◆ **Task directions**
Write out exactly the lines below starting at the one containing "The naming convention" and ending at the one containing "В нём можно". Omit every picture.
--- START ---
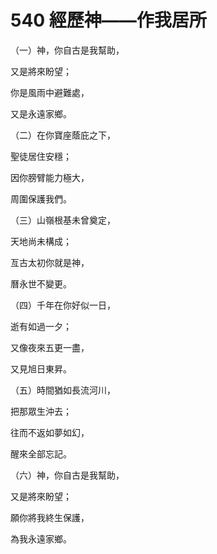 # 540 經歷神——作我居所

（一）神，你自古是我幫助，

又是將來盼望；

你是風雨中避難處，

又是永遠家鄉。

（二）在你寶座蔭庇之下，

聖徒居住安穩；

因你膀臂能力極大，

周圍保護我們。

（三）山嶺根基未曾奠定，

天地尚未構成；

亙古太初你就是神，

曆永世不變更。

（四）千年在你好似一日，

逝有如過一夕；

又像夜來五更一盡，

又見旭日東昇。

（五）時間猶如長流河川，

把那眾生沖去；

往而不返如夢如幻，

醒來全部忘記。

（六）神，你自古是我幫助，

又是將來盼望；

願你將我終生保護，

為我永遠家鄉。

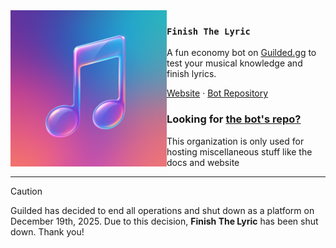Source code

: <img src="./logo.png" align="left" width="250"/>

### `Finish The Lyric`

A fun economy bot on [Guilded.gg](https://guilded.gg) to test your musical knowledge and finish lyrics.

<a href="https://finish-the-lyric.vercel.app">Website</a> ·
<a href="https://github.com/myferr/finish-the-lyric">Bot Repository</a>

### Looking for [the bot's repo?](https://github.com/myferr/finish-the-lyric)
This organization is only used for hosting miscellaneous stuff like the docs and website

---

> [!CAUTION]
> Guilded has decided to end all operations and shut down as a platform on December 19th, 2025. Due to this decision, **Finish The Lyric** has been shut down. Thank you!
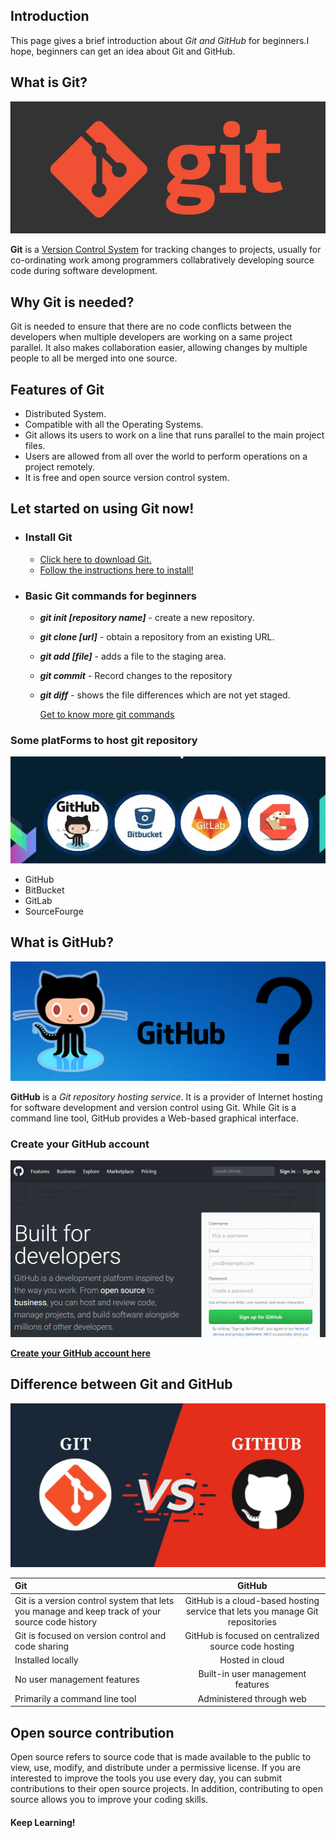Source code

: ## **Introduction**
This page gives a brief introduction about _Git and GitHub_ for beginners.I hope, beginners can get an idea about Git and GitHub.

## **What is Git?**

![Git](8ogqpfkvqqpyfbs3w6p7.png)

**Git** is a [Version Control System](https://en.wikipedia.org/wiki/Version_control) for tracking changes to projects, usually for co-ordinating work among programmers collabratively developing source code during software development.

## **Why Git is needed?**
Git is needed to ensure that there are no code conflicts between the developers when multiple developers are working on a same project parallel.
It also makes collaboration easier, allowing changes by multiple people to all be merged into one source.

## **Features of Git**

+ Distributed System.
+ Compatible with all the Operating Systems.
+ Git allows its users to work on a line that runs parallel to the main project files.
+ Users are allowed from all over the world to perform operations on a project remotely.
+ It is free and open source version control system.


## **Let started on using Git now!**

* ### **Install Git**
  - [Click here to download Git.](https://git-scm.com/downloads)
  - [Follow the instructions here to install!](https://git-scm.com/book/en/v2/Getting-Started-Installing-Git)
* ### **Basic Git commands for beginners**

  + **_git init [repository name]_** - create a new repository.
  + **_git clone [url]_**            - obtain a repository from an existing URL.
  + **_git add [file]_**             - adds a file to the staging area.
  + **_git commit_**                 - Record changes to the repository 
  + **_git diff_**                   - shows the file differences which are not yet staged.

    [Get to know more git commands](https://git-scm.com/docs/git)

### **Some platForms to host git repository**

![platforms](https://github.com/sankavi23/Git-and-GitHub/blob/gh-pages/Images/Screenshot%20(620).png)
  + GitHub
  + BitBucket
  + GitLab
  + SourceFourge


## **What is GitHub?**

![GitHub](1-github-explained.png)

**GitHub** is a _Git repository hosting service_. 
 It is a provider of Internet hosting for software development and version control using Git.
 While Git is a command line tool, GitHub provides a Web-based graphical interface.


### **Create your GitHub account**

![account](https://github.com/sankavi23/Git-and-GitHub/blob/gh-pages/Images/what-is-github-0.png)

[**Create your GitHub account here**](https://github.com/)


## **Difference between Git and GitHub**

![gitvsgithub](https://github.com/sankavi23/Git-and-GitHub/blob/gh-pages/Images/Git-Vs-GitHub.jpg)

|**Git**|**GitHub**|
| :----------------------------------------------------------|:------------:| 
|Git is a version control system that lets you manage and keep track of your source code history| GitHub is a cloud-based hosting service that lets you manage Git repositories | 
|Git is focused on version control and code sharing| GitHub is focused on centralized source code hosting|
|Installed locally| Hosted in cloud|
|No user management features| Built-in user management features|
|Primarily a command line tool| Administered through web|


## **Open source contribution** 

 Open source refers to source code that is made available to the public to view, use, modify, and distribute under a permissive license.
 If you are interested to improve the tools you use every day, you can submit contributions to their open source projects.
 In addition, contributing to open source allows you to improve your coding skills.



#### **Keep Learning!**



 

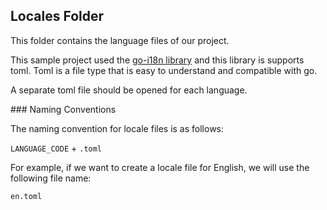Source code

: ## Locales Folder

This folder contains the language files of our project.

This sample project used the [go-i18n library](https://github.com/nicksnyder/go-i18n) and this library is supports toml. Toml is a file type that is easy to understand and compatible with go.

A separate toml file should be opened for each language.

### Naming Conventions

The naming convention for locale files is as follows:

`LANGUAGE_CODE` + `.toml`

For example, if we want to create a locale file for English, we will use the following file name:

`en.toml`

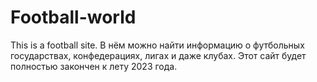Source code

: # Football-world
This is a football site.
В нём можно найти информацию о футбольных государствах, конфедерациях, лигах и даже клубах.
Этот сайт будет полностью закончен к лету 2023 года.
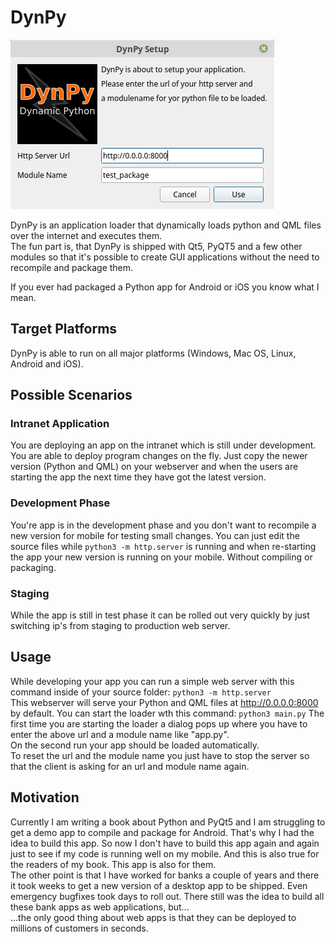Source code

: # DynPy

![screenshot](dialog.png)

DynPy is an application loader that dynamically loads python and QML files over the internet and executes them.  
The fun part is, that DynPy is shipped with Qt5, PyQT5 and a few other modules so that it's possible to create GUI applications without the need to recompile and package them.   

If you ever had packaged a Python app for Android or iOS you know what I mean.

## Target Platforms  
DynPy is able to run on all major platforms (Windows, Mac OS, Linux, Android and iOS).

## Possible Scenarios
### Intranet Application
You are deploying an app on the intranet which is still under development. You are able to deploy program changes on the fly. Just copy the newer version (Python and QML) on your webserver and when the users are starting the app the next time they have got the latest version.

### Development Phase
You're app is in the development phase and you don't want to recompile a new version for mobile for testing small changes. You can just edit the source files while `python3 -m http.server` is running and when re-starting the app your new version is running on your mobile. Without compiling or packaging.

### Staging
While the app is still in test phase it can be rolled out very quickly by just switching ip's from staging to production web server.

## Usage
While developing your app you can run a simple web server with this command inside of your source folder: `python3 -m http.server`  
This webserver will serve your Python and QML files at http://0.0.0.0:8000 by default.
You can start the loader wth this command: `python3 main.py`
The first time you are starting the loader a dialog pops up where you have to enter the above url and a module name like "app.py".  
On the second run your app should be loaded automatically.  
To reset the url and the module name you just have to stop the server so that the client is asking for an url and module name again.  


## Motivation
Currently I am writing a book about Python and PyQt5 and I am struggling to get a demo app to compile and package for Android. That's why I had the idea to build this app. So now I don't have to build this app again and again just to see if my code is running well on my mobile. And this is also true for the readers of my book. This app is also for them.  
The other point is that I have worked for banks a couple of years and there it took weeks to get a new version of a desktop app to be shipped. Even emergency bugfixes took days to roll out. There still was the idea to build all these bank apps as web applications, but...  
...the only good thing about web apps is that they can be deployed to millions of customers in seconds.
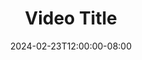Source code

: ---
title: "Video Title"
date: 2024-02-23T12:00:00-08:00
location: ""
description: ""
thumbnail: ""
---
--- END ---
--- START ---
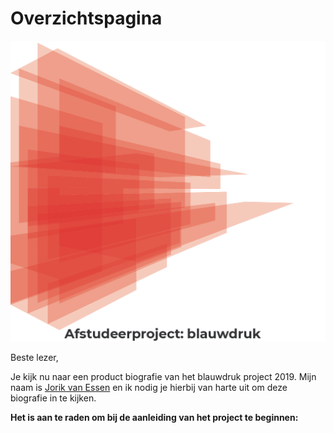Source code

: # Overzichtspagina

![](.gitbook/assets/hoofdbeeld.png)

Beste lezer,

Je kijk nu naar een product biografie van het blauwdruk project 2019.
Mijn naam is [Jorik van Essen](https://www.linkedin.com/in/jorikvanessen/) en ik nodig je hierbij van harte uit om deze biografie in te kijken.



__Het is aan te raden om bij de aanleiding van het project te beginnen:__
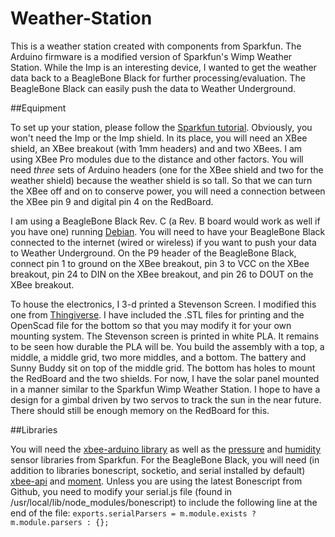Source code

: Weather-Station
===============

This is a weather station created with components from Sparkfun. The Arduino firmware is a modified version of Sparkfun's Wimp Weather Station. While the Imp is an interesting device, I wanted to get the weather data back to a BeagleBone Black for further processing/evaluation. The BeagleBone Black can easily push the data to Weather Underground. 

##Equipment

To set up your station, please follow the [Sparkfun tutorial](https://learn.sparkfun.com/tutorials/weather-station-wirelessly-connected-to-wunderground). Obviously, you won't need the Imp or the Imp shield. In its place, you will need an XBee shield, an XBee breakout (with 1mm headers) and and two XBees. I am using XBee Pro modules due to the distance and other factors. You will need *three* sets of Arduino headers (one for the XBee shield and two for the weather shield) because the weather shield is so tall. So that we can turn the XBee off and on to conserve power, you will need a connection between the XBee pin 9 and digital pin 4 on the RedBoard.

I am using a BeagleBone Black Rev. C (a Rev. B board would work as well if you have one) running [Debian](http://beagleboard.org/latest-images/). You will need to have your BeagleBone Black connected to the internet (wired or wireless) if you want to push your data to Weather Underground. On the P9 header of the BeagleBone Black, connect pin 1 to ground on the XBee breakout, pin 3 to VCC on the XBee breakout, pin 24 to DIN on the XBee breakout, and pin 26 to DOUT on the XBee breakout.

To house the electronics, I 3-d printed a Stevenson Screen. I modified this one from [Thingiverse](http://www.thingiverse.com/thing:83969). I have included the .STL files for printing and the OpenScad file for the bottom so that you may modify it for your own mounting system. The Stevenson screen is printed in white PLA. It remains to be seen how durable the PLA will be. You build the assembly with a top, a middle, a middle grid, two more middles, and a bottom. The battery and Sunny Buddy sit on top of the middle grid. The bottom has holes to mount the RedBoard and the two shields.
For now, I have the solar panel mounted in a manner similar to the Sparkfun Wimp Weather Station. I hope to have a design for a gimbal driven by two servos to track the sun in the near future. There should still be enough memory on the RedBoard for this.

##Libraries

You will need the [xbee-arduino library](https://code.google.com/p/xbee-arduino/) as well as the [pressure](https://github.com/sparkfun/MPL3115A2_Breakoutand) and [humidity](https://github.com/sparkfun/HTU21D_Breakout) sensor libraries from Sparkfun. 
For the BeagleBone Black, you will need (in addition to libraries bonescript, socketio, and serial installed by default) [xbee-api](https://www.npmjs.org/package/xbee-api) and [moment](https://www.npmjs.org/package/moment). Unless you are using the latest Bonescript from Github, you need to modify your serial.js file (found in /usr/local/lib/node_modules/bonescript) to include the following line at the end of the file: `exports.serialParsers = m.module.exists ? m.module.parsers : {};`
--- END ---
--- START ---
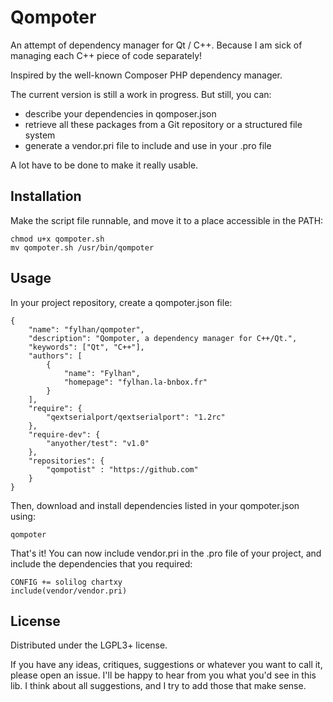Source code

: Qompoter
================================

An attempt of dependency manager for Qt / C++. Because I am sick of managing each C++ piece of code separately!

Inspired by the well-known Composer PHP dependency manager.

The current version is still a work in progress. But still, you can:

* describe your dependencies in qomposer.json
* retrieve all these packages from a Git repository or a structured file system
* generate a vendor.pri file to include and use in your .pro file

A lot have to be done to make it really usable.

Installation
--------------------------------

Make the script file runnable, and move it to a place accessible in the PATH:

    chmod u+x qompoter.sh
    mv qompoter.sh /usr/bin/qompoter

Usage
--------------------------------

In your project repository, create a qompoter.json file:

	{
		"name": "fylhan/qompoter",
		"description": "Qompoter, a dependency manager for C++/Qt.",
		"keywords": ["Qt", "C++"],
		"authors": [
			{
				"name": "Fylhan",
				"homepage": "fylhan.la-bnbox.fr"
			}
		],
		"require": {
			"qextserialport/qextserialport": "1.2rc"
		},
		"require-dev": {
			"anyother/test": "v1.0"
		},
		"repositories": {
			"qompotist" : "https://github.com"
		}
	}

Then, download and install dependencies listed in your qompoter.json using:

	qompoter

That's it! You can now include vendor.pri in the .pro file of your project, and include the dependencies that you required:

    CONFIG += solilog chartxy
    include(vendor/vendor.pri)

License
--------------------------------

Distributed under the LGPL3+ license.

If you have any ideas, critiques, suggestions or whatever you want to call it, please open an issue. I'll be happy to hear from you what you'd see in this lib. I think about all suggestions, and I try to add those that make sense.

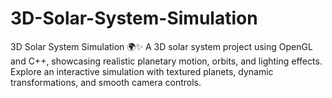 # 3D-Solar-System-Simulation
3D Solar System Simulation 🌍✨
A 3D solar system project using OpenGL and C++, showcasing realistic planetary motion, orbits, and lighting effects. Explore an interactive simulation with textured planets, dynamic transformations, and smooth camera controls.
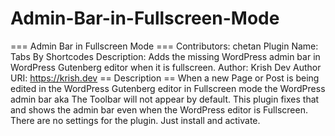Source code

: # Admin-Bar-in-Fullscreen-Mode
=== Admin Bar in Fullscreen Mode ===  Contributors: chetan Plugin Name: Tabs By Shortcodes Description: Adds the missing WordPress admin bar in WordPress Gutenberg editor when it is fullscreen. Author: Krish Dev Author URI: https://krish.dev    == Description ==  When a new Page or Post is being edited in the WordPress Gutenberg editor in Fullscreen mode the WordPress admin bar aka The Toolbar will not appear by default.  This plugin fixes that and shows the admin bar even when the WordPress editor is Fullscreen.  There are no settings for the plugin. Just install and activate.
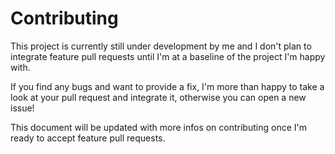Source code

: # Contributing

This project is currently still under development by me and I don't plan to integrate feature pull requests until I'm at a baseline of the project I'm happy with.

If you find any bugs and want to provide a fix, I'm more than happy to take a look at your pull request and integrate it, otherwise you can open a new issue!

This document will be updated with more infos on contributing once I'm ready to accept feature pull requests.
--- END ---
◆ **Finished task**
The naming convention for locale files is as follows:

`LANGUAGE_CODE` + `.toml`

For example, if we want to create a locale file for English, we will use the following file name:

`en.toml`

Source code

: # Football-world
This is a football site.
В нём можно найти информацию о футбольных государствах, конфедерациях, лигах и даже клубах.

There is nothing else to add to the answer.